Yes but it is likely that if that were the case then your parents would probably not be fit or health enough to work.

I think it would be unreasonable for parents to start demanding a contribution from their adult child if their son/daughter was not healthy enough or fit to work!

The point is that if you are fit, well and earning a reasonable amount of money, you should contribute.


----------



## Janet

PolkaDot said:


> or else send them off renting for a while, paying their own bills and doing their own cooking etc. That'll soon learn them.!

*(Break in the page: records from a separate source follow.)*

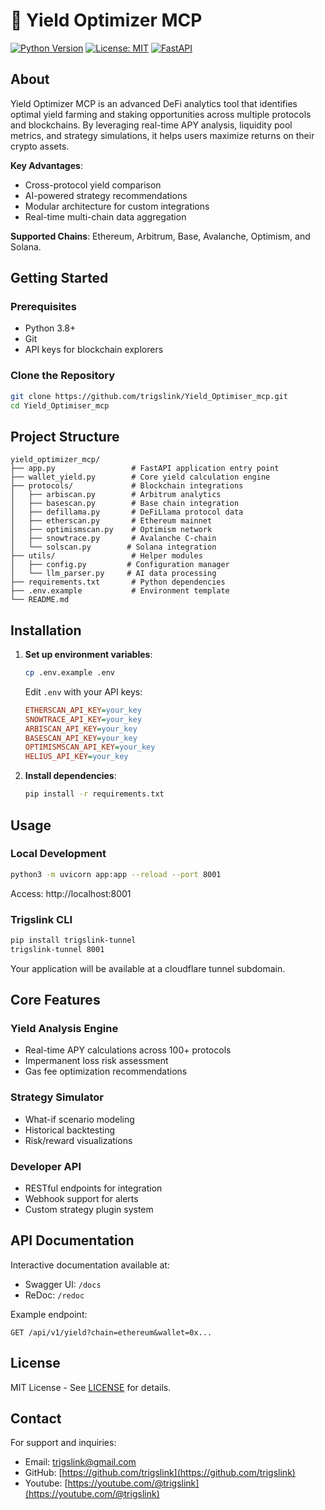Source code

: # 🚀 Yield Optimizer MCP

[![Python Version](https://img.shields.io/badge/python-3.8%2B-blue)](https://www.python.org/)
[![License: MIT](https://img.shields.io/badge/License-MIT-yellow.svg)](https://opensource.org/licenses/MIT)
[![FastAPI](https://img.shields.io/badge/FastAPI-005571?logo=fastapi)](https://fastapi.tiangolo.com/)

##  About

Yield Optimizer MCP is an advanced DeFi analytics tool that identifies optimal yield farming and staking opportunities across multiple protocols and blockchains. By leveraging real-time APY analysis, liquidity pool metrics, and strategy simulations, it helps users maximize returns on their crypto assets.

**Key Advantages**:
-  Cross-protocol yield comparison
-  AI-powered strategy recommendations
-  Modular architecture for custom integrations
-  Real-time multi-chain data aggregation

**Supported Chains**: Ethereum, Arbitrum, Base, Avalanche, Optimism, and Solana.

##  Getting Started

### Prerequisites
- Python 3.8+
- Git
- API keys for blockchain explorers

### Clone the Repository
```bash
git clone https://github.com/trigslink/Yield_Optimiser_mcp.git
cd Yield_Optimiser_mcp
```

##  Project Structure

```
yield_optimizer_mcp/
├── app.py                 # FastAPI application entry point
├── wallet_yield.py        # Core yield calculation engine
├── protocols/             # Blockchain integrations
│   ├── arbiscan.py        # Arbitrum analytics
│   ├── basescan.py        # Base chain integration
│   ├── defillama.py       # DeFiLlama protocol data
│   ├── etherscan.py       # Ethereum mainnet
│   ├── optimismscan.py    # Optimism network
│   ├── snowtrace.py       # Avalanche C-chain
│   └── solscan.py        # Solana integration
├── utils/                 # Helper modules
│   ├── config.py         # Configuration manager
│   └── llm_parser.py     # AI data processing
├── requirements.txt       # Python dependencies
├── .env.example           # Environment template
└── README.md
```

##  Installation

1. **Set up environment variables**:
   ```bash
   cp .env.example .env
   ```
   Edit `.env` with your API keys:
   ```ini
   ETHERSCAN_API_KEY=your_key
   SNOWTRACE_API_KEY=your_key
   ARBISCAN_API_KEY=your_key
   BASESCAN_API_KEY=your_key
   OPTIMISMSCAN_API_KEY=your_key
   HELIUS_API_KEY=your_key
   ```

2. **Install dependencies**:
   ```bash
   pip install -r requirements.txt
   ```

##  Usage

### Local Development
```bash
python3 -m uvicorn app:app --reload --port 8001
```
Access: http://localhost:8001


### Trigslink CLI
```bash
pip install trigslink-tunnel
trigslink-tunnel 8001
```
Your application will be available at a cloudflare tunnel subdomain.

##  Core Features

### Yield Analysis Engine
- Real-time APY calculations across 100+ protocols
- Impermanent loss risk assessment
- Gas fee optimization recommendations

### Strategy Simulator
- What-if scenario modeling
- Historical backtesting
- Risk/reward visualizations

### Developer API
- RESTful endpoints for integration
- Webhook support for alerts
- Custom strategy plugin system

##  API Documentation

Interactive documentation available at:
- Swagger UI: `/docs`
- ReDoc: `/redoc`

Example endpoint:
```http
GET /api/v1/yield?chain=ethereum&wallet=0x...
```
 

##  License

MIT License - See [LICENSE](LICENSE) for details.

##  Contact

For support and inquiries:
- Email: [trigslink@gmail.com](mailto:trigslink@gmail.com)
- GitHub: [https://github.com/trigslink](https://github.com/trigslink)
- Youtube: [https://youtube.com/@trigslink](https://youtube.com/@trigslink)

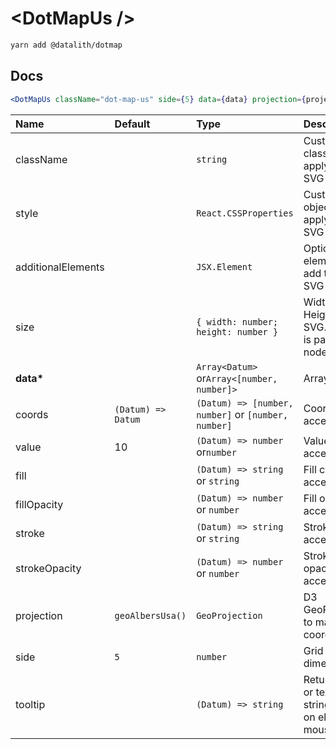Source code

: # \<DotMapUs \/>

```sh
yarn add @datalith/dotmap
```

## Docs

```jsx
<DotMapUs className="dot-map-us" side={5} data={data} projection={projection} />
```

| Name               | Default            | Type                                                | Description                                                  |
| :----------------- | :----------------- | :-------------------------------------------------- | :----------------------------------------------------------- |
| className          |                    | `string`                                            | Custom css classes to apply to the SVG                       |
| style              |                    | `React.CSSProperties`                               | Custom style object to apply to the SVG                      |
| additionalElements |                    | `JSX.Element`                                       | Optional elements to add to the SVG                          |
| size               |                    | `{ width: number; height: number }`                 | Width and Height of the SVG. Default is parent node size.    |
| <b>data\*</b>      |                    | `Array<Datum>` or`Array<[number, number]>`          | Array of data                                                |
| coords             | `(Datum) => Datum` | `(Datum) => [number, number]` or `[number, number]` | Coords accessor                                              |
| value              | 10                 | `(Datum) => number` or`number`                      | Value accessor                                               |
| fill               |                    | `(Datum) => string` or `string`                     | Fill color accessor                                          |
| fillOpacity        |                    | `(Datum) => number` or `number`                     | Fill opacity accessor                                        |
| stroke             |                    | `(Datum) => string` or `string`                     | Stroke color accessor                                        |
| strokeOpacity      |                    | `(Datum) => number` or `number`                     | Stroke opacity accessor                                      |
| projection         | `geoAlbersUsa()`   | `GeoProjection`                                     | D3 GeoProjection to map coordinates                          |
| side               | `5`                | `number`                                            | Grid cell dimension                                          |
| tooltip            |                    | `(Datum) => string`                                 | Return HTML or text as a string to show on element mouseover |
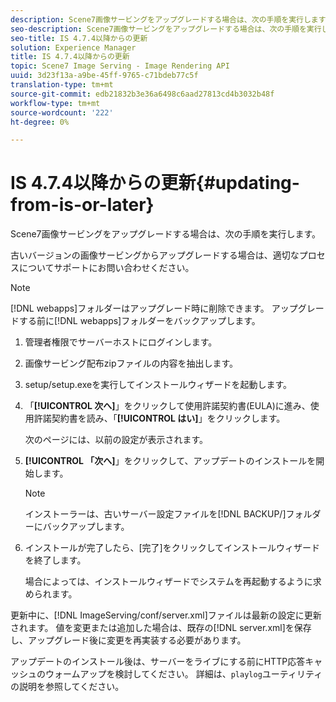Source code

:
 ```yaml
---
description: Scene7画像サービングをアップグレードする場合は、次の手順を実行します。
seo-description: Scene7画像サービングをアップグレードする場合は、次の手順を実行します。
seo-title: IS 4.7.4以降からの更新
solution: Experience Manager
title: IS 4.7.4以降からの更新
topic: Scene7 Image Serving - Image Rendering API
uuid: 3d23f13a-a9be-45ff-9765-c71bdeb77c5f
translation-type: tm+mt
source-git-commit: edb21832b3e36a6498c6aad27813cd4b3032b48f
workflow-type: tm+mt
source-wordcount: '222'
ht-degree: 0%

---
```



# IS 4.7.4以降からの更新{#updating-from-is-or-later}

Scene7画像サービングをアップグレードする場合は、次の手順を実行します。

古いバージョンの画像サービングからアップグレードする場合は、適切なプロセスについてサポートにお問い合わせください。

>[!NOTE]
>
>[!DNL webapps]フォルダーはアップグレード時に削除できます。 アップグレードする前に[!DNL webapps]フォルダーをバックアップします。

1. 管理者権限でサーバーホストにログインします。
1. 画像サービング配布zipファイルの内容を抽出します。
1. setup/setup.exeを実行してインストールウィザードを起動します。
1. 「**[!UICONTROL 次へ]**」をクリックして使用許諾契約書(EULA)に進み、使用許諾契約書を読み、「**[!UICONTROL はい]**」をクリックします。

   次のページには、以前の設定が表示されます。
1. **[!UICONTROL 「次へ]**」をクリックして、アップデートのインストールを開始します。

   >[!NOTE]
   >
   >インストーラーは、古いサーバー設定ファイルを[!DNL BACKUP/]フォルダーにバックアップします。

1. インストールが完了したら、[完了]をクリックしてインストールウィザードを終了します。

   場合によっては、インストールウィザードでシステムを再起動するように求められます。

更新中に、[!DNL ImageServing/conf/server.xml]ファイルは最新の設定に更新されます。 値を変更または追加した場合は、既存の[!DNL server.xml]を保存し、アップグレード後に変更を再実装する必要があります。

アップデートのインストール後は、サーバーをライブにする前にHTTP応答キャッシュのウォームアップを検討してください。 詳細は、`playlog`ユーティリティの説明を参照してください。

Oh how I would have loved to be able to do that.  And as soon as it was possible, I did, choosing to study languages and telling my parents it was a college requirement that I spent summers in Germany.  I was thrilled when I got my first proper job (back in Ireland) that it was too far away to make living with my parents practical.



PolkaDot said:


> Well IMO, if there is any young adult who is earning a reasonable amount of money and is unwilling to pitch in to the household exps without "resenting" their parents, then they need a good kick up the @rse


Sorry, if there's supposed to be humour in your post, I don't see it. I'm just trying to point out that it is not always as simple as "make them hand over money, it'll build character".  That's exactly what my stepmother always used to say.  She was also fond of reminding us that that was the _only_ reason she took money from us because she actually had more than enough money already for everything and the money from us didn't actually mean anything.  'Cos it was just to build character, you know.  Given that I did my best to never ask for money, even for things that my parents would have paid for (monthly bus tickets, books for college and so on), I'm still not sure what telling me that the money I was handing over was meaningless and that it was all for my own good was supposed to achieve.  I remember as a kid seeing my older sisters, who had left school and were working full-time by then, putting their housekeeping money into a big piggybank that was in the kitchen for that purpose.  I don't remember that the money was ever used for anything but general housekeeping and I do remember my mum occasionally opening it up and being glad to have the money already there to use when she headed off to the supermarket.  So I saw the money being put to an actual use and was fully aware of the importance of everyone who was earning to contribute.  There was a definite difference between that and a few years later when us younger ones had to go cash in hand once a week and personally hand over money that we were consistently told had no meaning for the household and was to build character for us.  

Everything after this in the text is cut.